Welcome more small businesses as city contractors: Small businesses do exceptional work in every city neighborhood every single day. If we create supports to bring them into this process, they can compete with the big guys, creating jobs and wealth in their communities. We can be more welcoming to small contractors by debundling oversized contracts into manageable smaller ones, and developing insurance, bonding, and financing umbrellas to help them meet the cash-flow and back-office demands of participating in the city procurement process.
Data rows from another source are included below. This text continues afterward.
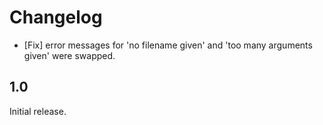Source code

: Changelog
=========

 * [Fix] error messages for 'no filename given' and 'too many arguments given'
   were swapped.

1.0
---

Initial release.
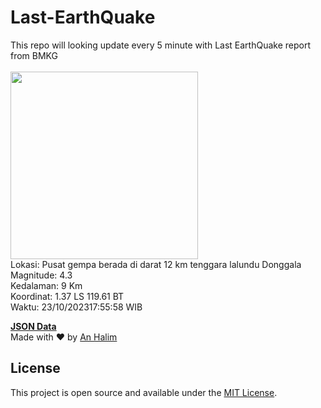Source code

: # Last-EarthQuake
This repo will looking update every 5 minute with Last EarthQuake report from BMKG
<br>
<br>
<img src="https://static.bmkg.go.id/20231023175558.mmi.jpg" width="300"/>
<br>
Lokasi: Pusat gempa berada di darat 12 km tenggara lalundu Donggala <br>
Magnitude: 4.3 <br>
Kedalaman: 9 Km <br>
Koordinat: 1.37 LS 119.61 BT <br>
Waktu: 23/10/202317:55:58 WIB <br>

<a href="./data/data.json">**JSON Data**</a>
<br>
Made with ❤️ by <a href="https://github.com/an-halim">An Halim</a>
## License

This project is open source and available under the [MIT License](LICENSE).
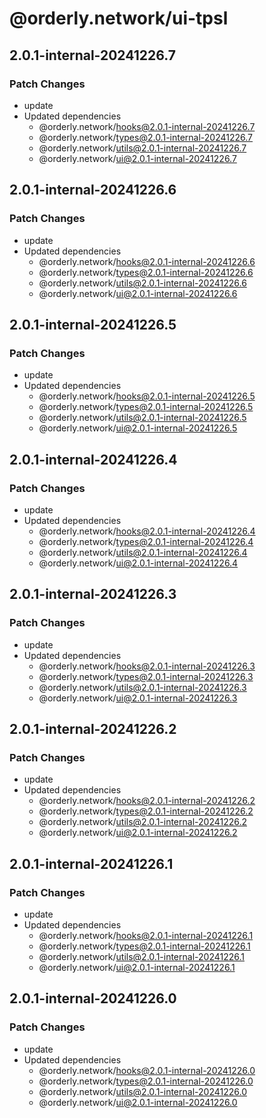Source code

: # @orderly.network/ui-tpsl

## 2.0.1-internal-20241226.7

### Patch Changes

- update
- Updated dependencies
  - @orderly.network/hooks@2.0.1-internal-20241226.7
  - @orderly.network/types@2.0.1-internal-20241226.7
  - @orderly.network/utils@2.0.1-internal-20241226.7
  - @orderly.network/ui@2.0.1-internal-20241226.7

## 2.0.1-internal-20241226.6

### Patch Changes

- update
- Updated dependencies
  - @orderly.network/hooks@2.0.1-internal-20241226.6
  - @orderly.network/types@2.0.1-internal-20241226.6
  - @orderly.network/utils@2.0.1-internal-20241226.6
  - @orderly.network/ui@2.0.1-internal-20241226.6

## 2.0.1-internal-20241226.5

### Patch Changes

- update
- Updated dependencies
  - @orderly.network/hooks@2.0.1-internal-20241226.5
  - @orderly.network/types@2.0.1-internal-20241226.5
  - @orderly.network/utils@2.0.1-internal-20241226.5
  - @orderly.network/ui@2.0.1-internal-20241226.5

## 2.0.1-internal-20241226.4

### Patch Changes

- update
- Updated dependencies
  - @orderly.network/hooks@2.0.1-internal-20241226.4
  - @orderly.network/types@2.0.1-internal-20241226.4
  - @orderly.network/utils@2.0.1-internal-20241226.4
  - @orderly.network/ui@2.0.1-internal-20241226.4

## 2.0.1-internal-20241226.3

### Patch Changes

- update
- Updated dependencies
  - @orderly.network/hooks@2.0.1-internal-20241226.3
  - @orderly.network/types@2.0.1-internal-20241226.3
  - @orderly.network/utils@2.0.1-internal-20241226.3
  - @orderly.network/ui@2.0.1-internal-20241226.3

## 2.0.1-internal-20241226.2

### Patch Changes

- update
- Updated dependencies
  - @orderly.network/hooks@2.0.1-internal-20241226.2
  - @orderly.network/types@2.0.1-internal-20241226.2
  - @orderly.network/utils@2.0.1-internal-20241226.2
  - @orderly.network/ui@2.0.1-internal-20241226.2

## 2.0.1-internal-20241226.1

### Patch Changes

- update
- Updated dependencies
  - @orderly.network/hooks@2.0.1-internal-20241226.1
  - @orderly.network/types@2.0.1-internal-20241226.1
  - @orderly.network/utils@2.0.1-internal-20241226.1
  - @orderly.network/ui@2.0.1-internal-20241226.1

## 2.0.1-internal-20241226.0

### Patch Changes

- update
- Updated dependencies
  - @orderly.network/hooks@2.0.1-internal-20241226.0
  - @orderly.network/types@2.0.1-internal-20241226.0
  - @orderly.network/utils@2.0.1-internal-20241226.0
  - @orderly.network/ui@2.0.1-internal-20241226.0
Develop diversity in the building trades: City Council's 2015 Annual Disparity Study showed us that the growth in certified minority- and women-owned contractors has not been matched by their participation on city worksites. The diverse workforce is growing, but it isn't being hired. Meanwhile, we continue to exempt contractors from our own diverse workforce requirements, accepting their excuses that there aren't people of color and women who are able to do these jobs.
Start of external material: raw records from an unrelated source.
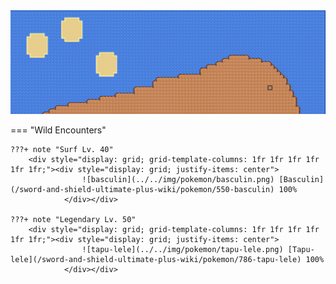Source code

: <img src="../../img/routes/Isle Of Armor 10.png" alt="Isle Of Armor 10"/>

=== "Wild Encounters"


	???+ note "Surf Lv. 40"
		<div style="display: grid; grid-template-columns: 1fr 1fr 1fr 1fr 1fr 1fr;"><div style="display: grid; justify-items: center">
                    ![basculin](../../img/pokemon/basculin.png) [Basculin](/sword-and-shield-ultimate-plus-wiki/pokemon/550-basculin) 100%
                </div></div>

	???+ note "Legendary Lv. 50"
		<div style="display: grid; grid-template-columns: 1fr 1fr 1fr 1fr 1fr 1fr;"><div style="display: grid; justify-items: center">
                    ![tapu-lele](../../img/pokemon/tapu-lele.png) [Tapu-lele](/sword-and-shield-ultimate-plus-wiki/pokemon/786-tapu-lele) 100%
                </div></div>



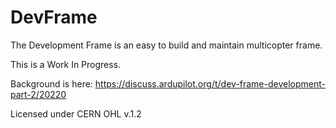 # DevFrame
The Development Frame is an easy to build and maintain multicopter frame. 

This is a Work In Progress.

Background is here:  https://discuss.ardupilot.org/t/dev-frame-development-part-2/20220

Licensed under CERN OHL v.1.2
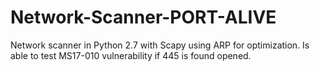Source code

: # Network-Scanner-PORT-ALIVE
Network scanner in Python 2.7 with Scapy using ARP for optimization.
Is able to test MS17-010 vulnerability if 445 is found opened.
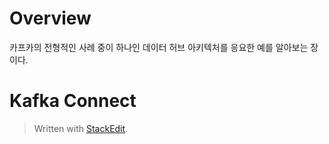 # Overview

카프카의 전형적인 사례 중이 하나인 데이터 허브 아키텍처를 응요한 예를
알아보는 장이다. 

# Kafka Connect



> Written with [StackEdit](https://stackedit.io/).
<!--stackedit_data:
eyJoaXN0b3J5IjpbLTc0ODYxMTEzXX0=
-->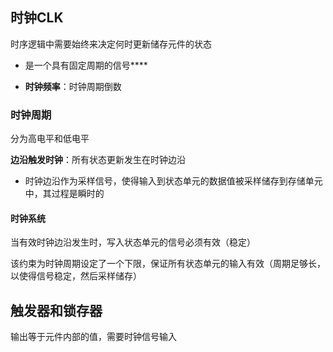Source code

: ## 时钟CLK

时序逻辑中需要始终来决定何时更新储存元件的状态

* 是一个具有固定周期的信号****

* **时钟频率**：时钟周期倒数

### 时钟周期

分为高电平和低电平

**边沿触发时钟**：所有状态更新发生在时钟边沿

* 时钟边沿作为采样信号，使得输入到状态单元的数据值被采样储存到存储单元中，其过程是瞬时的

#### 时钟系统

当有效时钟边沿发生时，写入状态单元的信号必须有效（稳定）

该约束为时钟周期设定了一个下限，保证所有状态单元的输入有效（周期足够长，以使得信号稳定，然后采样储存）

## 触发器和锁存器

输出等于元件内部的值，需要时钟信号输入


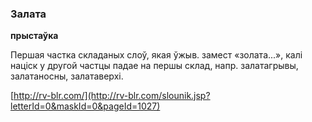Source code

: ### Залата
**прыстаўка**

Першая частка складаных слоў, якая ўжыв. замест «золата...», калі націск у другой частцы падае на першы склад, напр. залатагрывы, залатаносны, залатаверхі.

<a rel="author">[http://rv-blr.com/](http://rv-blr.com/slounik.jsp?letterId=0&maskId=0&pageId=1027)</a>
Comprehensive reform of our procurement system is an ambitious undertaking, but the time is now for bold action. We are fortunate to have in Mayor Kenney a leader with the political will - and a very willing partner in Council - to finally get this done. The voters have entrusted us to manage our government and use resources to help spur economic growth and create jobs. Investing in public works as job-creation strategy has a proud history in our country and, if we do this right, Rebuild and our capital projects could be a transformative jobs program for Philadelphia.